| WORK TO BE COMPLETED |
Copy out each line below in which the string "question" appears.
........
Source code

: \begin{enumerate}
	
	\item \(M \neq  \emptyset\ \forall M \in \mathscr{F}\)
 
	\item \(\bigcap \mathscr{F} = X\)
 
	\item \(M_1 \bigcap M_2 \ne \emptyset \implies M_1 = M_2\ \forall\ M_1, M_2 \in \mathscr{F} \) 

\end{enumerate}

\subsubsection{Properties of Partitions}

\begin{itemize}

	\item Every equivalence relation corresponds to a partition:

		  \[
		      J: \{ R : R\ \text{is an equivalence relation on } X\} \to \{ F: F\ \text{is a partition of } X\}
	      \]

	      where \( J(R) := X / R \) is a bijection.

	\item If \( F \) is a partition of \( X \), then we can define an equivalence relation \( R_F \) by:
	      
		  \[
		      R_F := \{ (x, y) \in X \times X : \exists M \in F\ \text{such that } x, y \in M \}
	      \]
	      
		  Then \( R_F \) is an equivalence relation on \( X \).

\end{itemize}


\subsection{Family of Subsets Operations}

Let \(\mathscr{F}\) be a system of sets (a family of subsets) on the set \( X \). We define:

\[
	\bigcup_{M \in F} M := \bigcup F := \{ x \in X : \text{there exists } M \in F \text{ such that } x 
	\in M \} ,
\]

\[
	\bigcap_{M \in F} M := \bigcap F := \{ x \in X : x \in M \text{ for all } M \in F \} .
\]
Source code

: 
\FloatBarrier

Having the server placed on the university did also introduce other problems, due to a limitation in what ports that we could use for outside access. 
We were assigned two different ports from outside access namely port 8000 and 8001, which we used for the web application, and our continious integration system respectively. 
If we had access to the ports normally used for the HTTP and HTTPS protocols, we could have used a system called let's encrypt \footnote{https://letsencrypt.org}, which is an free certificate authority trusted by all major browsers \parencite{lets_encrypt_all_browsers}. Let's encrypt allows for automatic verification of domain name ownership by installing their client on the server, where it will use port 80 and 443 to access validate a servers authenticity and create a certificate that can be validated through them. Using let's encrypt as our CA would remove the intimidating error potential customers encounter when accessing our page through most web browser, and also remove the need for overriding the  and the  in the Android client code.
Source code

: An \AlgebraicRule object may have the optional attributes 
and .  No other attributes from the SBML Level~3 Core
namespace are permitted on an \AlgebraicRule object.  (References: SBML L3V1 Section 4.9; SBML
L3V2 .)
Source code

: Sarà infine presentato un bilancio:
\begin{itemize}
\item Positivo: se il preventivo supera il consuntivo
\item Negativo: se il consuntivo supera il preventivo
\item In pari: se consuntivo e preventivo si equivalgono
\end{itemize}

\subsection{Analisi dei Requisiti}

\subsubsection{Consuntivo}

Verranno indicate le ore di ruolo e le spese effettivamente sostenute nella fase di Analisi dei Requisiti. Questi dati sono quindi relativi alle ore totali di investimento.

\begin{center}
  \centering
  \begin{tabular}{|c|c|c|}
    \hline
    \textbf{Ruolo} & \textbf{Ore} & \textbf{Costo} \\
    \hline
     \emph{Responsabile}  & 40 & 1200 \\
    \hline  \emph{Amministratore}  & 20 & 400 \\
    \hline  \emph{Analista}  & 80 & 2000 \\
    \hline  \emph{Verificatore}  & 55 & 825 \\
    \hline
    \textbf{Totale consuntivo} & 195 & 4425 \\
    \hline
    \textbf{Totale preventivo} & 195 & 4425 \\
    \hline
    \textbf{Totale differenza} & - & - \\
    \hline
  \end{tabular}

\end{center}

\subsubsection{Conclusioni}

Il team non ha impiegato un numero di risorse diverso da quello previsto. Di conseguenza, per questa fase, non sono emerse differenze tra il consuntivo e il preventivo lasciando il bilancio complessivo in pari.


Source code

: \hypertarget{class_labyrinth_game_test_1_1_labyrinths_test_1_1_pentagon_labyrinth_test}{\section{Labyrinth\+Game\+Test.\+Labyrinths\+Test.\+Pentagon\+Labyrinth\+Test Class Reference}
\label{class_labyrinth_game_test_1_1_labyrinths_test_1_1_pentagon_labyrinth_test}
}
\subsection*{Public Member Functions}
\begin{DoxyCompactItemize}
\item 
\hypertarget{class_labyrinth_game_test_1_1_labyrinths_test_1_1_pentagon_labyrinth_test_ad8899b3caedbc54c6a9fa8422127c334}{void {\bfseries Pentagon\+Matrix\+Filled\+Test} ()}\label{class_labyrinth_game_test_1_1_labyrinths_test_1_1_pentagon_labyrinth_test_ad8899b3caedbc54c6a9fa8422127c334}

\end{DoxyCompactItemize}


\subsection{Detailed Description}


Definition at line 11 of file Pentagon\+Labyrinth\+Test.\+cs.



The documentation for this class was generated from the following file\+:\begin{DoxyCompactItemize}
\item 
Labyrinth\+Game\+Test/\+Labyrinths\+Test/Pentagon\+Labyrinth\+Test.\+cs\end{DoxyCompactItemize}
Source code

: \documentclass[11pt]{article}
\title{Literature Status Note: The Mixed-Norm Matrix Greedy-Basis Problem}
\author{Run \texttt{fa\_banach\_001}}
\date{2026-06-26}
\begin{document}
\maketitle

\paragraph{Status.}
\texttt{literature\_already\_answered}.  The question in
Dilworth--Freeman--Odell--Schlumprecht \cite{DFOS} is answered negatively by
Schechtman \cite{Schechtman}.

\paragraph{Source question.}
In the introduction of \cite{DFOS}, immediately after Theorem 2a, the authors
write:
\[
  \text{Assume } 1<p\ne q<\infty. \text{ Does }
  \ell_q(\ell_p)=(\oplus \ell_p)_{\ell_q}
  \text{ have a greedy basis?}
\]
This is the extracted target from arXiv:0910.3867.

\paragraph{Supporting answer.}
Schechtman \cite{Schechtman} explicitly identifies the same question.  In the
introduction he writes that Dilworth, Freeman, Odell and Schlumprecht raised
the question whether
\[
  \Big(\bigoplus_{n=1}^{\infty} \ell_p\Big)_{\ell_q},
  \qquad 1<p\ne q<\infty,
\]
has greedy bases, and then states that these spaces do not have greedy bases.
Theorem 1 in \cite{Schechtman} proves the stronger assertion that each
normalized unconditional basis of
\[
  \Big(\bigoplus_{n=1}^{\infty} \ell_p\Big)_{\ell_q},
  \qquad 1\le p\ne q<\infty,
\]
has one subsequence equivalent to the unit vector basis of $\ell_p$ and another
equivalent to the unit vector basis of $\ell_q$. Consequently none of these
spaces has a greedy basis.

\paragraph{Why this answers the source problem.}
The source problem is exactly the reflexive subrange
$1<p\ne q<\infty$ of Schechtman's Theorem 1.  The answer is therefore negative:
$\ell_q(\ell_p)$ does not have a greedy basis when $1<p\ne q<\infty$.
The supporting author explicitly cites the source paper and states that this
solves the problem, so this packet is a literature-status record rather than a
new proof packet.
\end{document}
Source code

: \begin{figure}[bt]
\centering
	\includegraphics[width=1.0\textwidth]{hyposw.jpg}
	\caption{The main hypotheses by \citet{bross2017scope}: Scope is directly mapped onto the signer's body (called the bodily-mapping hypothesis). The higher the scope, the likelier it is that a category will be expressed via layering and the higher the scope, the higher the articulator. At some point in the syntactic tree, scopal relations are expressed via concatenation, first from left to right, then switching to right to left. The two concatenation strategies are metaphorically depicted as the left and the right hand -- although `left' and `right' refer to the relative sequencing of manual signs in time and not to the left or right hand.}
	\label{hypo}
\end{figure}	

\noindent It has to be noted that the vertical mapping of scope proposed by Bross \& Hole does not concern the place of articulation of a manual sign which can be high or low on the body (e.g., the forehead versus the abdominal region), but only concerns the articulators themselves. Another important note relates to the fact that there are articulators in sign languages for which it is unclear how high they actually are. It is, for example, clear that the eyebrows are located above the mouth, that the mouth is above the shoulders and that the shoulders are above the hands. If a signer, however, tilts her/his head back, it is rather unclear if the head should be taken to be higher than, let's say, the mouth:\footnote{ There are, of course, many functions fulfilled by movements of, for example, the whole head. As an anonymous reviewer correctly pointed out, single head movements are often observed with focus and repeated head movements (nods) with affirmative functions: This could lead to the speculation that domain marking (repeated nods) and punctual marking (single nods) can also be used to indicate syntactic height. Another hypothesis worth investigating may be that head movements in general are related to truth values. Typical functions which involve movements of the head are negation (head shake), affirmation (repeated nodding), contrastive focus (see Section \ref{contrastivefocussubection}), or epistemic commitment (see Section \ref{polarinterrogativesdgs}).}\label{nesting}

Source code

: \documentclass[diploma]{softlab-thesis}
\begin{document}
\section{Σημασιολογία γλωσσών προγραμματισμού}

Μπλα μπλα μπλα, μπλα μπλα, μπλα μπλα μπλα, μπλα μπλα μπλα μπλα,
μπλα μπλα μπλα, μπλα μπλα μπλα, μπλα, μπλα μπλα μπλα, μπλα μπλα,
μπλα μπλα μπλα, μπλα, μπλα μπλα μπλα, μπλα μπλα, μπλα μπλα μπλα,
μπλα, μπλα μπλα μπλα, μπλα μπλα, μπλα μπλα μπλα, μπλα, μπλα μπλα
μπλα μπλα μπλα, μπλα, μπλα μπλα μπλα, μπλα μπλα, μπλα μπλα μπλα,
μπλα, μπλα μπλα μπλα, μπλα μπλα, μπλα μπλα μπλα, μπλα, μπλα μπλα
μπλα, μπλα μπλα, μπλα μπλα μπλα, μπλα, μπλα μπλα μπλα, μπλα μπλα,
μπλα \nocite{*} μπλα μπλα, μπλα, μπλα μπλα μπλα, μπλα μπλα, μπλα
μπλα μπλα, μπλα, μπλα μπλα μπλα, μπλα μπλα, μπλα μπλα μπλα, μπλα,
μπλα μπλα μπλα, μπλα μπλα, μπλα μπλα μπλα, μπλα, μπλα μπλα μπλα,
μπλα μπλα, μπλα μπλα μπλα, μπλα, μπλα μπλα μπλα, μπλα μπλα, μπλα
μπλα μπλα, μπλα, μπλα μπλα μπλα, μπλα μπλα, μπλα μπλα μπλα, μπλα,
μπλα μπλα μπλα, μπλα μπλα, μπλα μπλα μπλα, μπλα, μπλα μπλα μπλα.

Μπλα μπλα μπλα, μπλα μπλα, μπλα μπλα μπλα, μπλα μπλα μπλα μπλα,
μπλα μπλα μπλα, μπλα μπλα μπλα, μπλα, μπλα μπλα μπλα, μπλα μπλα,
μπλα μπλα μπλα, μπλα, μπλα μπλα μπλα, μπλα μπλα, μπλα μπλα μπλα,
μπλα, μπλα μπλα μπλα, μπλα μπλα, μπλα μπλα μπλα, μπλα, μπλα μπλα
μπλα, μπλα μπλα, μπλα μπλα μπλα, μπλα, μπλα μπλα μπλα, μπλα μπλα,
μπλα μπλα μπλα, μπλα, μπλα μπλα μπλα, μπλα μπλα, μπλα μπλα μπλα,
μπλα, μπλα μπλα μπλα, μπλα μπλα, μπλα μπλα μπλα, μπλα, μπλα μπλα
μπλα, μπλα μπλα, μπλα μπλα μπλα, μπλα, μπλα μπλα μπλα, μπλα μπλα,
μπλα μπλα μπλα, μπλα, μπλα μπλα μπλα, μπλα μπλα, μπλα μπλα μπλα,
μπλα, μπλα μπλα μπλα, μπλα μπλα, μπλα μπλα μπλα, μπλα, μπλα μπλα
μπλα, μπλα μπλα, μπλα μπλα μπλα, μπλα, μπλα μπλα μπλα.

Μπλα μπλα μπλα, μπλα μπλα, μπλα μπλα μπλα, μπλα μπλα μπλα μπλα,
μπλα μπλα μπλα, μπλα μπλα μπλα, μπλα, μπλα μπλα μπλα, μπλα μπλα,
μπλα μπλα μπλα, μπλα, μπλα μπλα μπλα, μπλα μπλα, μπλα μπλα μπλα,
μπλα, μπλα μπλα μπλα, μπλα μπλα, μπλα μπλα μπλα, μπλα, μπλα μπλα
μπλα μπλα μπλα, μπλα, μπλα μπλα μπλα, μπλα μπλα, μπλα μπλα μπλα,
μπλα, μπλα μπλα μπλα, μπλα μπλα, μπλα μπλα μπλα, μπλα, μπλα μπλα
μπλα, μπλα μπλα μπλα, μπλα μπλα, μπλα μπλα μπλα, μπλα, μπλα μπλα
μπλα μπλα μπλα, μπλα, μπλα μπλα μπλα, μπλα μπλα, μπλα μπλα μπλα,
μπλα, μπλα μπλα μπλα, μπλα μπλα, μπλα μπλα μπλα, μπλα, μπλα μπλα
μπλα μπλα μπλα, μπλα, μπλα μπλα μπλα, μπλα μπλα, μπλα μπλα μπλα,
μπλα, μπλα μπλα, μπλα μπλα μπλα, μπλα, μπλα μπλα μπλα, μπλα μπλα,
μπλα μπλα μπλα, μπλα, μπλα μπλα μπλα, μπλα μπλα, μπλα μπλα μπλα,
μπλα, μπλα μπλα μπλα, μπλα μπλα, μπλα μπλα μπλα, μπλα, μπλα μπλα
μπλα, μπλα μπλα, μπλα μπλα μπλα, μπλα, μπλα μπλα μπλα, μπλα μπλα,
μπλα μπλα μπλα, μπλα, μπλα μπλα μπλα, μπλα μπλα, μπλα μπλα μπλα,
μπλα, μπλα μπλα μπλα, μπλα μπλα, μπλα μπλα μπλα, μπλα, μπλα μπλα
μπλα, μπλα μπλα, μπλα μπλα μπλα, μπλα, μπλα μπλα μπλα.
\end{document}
........
| SOLVED PROBLEM |
\texttt{literature\_already\_answered}.  The question in
\paragraph{Source question.}
Schechtman \cite{Schechtman} explicitly identifies the same question.  In the
the question whether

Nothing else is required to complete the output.